Lettres de Mlle de Lespinasse/Lettre XXXVIII

Garnier Frères (p. 91-92).

LETTRE XXXVIII

Quatre heures, 1774.

Je vous quittai hier au soir, parce que je craignais vous fatiguer en vous parlant aussi longtemps de moi. Vous m’étiez tellement présent que je souffrais de ce que vous ne m’interrompiez pas ; mais écoutez-moi aujourd’hui : c’est de vous que j’ai à vous parler ; mais avant tout, croyez, je vous prie, que ce ne sont point des reproches que je veux vous faire : je ne crois pas en avoir le droit, et je serais désolée de vous déplaire. L’intérêt que je vous porte me fait souffrir de mille choses qui ne sont d’aucun prix pour vous : il faut aimer pour être averti du mal qu’on fait à ce qui nous aime : l’esprit ne donne point la délicatesse dont il faut user avec une âme malade et malheureuse ; mais les exordes sont ennuyeux, venons au fait. Mon ami, vous vouliez me faire un secret de votre voyage ; si c’est un bon motif qui en est l’objet, pourquoi craignez-vous de me le dire ? et si ce voyage doit offenser mon cœur, pourquoi le faites-vous ? Si vous ne me devez pas de m’aimer, vous vous devez à vous-même d’être délicat et de ne pas me tromper.

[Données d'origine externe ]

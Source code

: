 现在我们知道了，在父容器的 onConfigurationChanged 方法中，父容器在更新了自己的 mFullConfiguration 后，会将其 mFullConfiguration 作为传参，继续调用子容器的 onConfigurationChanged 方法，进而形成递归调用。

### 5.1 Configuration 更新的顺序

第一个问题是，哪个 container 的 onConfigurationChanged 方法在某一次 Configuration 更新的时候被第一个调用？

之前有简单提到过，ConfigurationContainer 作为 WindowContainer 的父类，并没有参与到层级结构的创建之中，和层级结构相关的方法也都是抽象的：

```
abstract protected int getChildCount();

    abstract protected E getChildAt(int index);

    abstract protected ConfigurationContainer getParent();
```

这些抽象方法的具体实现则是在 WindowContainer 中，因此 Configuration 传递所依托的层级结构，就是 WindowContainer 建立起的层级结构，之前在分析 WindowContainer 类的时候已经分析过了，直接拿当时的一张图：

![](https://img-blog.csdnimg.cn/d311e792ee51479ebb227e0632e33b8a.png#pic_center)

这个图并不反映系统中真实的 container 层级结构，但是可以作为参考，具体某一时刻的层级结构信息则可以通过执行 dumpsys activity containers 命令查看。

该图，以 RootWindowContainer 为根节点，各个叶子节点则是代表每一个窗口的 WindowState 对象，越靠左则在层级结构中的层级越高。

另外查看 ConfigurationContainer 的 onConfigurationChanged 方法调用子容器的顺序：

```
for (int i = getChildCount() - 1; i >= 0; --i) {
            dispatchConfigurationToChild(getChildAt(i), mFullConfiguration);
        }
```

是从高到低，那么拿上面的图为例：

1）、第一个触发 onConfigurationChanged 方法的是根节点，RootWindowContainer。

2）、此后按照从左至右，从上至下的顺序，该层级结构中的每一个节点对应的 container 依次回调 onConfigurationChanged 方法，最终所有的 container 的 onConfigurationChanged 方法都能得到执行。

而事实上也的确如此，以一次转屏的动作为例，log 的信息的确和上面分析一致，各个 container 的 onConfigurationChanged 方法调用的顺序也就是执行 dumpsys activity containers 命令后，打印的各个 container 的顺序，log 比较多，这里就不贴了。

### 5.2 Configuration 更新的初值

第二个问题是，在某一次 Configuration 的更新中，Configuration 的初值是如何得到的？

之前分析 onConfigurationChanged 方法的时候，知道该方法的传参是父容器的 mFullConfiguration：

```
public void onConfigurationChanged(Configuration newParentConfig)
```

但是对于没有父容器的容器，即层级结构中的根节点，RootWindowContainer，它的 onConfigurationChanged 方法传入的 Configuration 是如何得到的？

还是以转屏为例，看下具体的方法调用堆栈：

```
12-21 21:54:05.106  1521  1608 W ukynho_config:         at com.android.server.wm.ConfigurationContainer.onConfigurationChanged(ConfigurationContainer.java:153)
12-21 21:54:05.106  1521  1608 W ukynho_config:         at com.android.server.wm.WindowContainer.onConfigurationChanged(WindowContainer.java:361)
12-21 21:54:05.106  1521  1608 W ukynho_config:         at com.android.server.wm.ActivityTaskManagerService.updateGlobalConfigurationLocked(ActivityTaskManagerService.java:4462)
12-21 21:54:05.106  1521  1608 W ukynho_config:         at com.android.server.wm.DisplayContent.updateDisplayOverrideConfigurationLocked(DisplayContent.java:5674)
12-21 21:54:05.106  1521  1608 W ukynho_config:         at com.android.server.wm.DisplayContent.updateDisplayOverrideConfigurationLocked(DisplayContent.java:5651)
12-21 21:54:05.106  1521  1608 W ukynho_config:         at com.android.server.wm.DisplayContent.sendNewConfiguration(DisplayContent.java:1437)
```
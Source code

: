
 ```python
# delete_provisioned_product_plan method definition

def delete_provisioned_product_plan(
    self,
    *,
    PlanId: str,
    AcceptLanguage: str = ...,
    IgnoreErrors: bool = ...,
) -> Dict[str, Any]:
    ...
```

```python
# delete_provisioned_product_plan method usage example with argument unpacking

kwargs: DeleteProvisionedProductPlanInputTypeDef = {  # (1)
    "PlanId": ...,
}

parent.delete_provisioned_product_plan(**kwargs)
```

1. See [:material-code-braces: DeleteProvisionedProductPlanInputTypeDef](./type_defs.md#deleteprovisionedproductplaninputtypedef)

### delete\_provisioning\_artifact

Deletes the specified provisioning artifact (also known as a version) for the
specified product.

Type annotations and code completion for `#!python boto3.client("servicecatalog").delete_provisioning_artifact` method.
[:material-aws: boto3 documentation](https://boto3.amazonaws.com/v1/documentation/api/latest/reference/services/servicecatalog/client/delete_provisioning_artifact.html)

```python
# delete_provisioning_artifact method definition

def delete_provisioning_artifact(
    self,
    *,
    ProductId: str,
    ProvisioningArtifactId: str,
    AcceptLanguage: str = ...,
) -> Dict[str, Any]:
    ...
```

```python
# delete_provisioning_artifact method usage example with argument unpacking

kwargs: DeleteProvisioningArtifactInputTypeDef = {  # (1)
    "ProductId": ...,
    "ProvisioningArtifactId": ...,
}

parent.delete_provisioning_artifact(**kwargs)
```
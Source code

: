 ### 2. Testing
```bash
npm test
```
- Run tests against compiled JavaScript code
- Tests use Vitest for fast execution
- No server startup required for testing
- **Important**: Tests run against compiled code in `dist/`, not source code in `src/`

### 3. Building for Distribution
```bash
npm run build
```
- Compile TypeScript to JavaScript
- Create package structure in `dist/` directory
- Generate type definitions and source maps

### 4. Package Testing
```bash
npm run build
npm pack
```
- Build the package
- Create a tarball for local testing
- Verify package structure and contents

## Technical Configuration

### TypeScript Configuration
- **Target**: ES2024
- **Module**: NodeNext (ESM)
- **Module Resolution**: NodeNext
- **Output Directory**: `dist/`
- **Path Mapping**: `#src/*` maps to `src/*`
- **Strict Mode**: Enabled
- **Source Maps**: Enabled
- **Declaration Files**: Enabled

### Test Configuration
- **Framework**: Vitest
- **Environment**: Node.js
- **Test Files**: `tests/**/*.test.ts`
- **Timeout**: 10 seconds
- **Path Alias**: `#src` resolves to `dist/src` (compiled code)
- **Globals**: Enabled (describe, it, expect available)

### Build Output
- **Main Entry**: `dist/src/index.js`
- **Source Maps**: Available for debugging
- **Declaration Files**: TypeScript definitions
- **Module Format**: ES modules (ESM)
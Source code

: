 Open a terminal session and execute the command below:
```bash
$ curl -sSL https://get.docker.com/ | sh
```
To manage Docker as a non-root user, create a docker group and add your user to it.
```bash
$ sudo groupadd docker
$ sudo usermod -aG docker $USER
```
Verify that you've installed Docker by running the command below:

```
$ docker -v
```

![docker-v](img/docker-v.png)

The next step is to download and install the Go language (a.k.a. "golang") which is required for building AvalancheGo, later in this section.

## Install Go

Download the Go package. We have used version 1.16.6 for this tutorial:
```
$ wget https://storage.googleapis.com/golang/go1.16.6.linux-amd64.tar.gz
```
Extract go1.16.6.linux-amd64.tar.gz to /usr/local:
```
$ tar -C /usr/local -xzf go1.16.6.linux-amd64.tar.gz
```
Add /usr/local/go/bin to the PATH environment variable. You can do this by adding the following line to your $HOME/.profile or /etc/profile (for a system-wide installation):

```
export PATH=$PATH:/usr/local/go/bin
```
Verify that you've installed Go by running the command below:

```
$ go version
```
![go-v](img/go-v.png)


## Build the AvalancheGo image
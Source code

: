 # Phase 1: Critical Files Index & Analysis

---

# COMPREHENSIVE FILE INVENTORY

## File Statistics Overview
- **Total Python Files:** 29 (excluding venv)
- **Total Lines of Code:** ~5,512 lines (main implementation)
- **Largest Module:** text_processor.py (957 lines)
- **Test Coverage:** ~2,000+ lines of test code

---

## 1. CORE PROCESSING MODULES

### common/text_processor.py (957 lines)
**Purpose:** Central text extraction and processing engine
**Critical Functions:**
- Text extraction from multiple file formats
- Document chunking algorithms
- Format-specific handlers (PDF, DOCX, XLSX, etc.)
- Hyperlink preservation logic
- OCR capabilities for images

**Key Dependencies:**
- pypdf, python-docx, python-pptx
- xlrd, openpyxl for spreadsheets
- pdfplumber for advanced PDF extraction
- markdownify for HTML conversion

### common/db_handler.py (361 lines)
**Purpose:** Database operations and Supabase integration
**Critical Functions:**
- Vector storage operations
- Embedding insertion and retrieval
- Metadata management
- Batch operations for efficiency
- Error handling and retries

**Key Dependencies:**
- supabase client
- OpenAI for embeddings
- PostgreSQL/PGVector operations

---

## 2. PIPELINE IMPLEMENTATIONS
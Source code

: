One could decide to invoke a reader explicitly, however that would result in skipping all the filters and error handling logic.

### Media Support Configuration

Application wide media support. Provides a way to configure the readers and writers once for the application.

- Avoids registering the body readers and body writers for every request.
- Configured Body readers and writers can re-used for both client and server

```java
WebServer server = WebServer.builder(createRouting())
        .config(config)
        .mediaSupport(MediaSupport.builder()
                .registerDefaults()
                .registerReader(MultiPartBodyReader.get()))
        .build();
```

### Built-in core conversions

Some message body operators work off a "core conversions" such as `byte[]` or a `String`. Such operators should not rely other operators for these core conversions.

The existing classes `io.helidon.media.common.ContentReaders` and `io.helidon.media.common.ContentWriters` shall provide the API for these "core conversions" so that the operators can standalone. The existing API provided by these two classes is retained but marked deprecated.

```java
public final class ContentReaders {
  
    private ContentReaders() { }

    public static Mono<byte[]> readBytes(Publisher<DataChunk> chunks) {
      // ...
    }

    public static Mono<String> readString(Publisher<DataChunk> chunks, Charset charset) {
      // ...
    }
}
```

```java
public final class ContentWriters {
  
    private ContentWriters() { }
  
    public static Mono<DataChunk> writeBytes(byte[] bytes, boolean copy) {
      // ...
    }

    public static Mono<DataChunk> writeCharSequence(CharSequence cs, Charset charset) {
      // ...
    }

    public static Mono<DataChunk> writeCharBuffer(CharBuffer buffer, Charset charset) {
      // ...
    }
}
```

Jamais vous n’avez avec moi l’abandon de la confiance ; il semble que ce que vous me dites vous échappe, et qu’à peine vous y consentez. Vous êtes parti hier, et je n’ai pas pu savoir où vous alliez ; je ne sais pas où vous êtes : je suis dans l’ignorance de vous, de vos actions. Mon ami, est-ce là le procédé de l’amitié la plus commune ? et croyez-vous que je puisse penser sans douleur que, de votre plein gré, vous serez douze jours sans entendre parler de moi ? Et croyez-vous aussi que je n’aie pas été sensiblement affligée de ce qu’en pensant me quitter, vous n’ayez pas voulu me donner la dernière soirée que vous deviez passer à Paris ? Si vous m’aimiez, vous auriez vu le mal que vous me fîtes lorsque vous dites samedi au soir que le lendemain vous iriez chez madame d’Arcambal. Je ne trouvai pas un mot à répliquer, mais je souffris.